▶ [EXERCISE AIM]
Taking the line that contains "[API Doc](https://shrtco.de/docs/ )" as the first and the final line of the records as the last, write out every line between them exactly, ends included, and nothing else.

▶ [DATASET CONTENT]
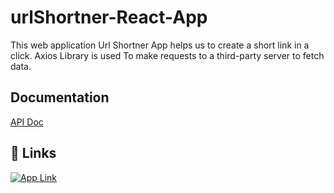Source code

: # urlShortner-React-App

This web application Url Shortner App helps us to create a short link in a click. Axios Library is used To make requests to a third-party server to fetch data.



## Documentation

[API Doc](https://shrtco.de/docs/ )




## 🔗 Links

[![App Link](https://img.shields.io/badge/App_Link-0A66C2=linkedin&logoColor=white)](https://url-short-laksh.netlify.app/)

▶ [RESULT]
[API Doc](https://shrtco.de/docs/ )




## 🔗 Links

[![App Link](https://img.shields.io/badge/App_Link-0A66C2=linkedin&logoColor=white)](https://url-short-laksh.netlify.app/)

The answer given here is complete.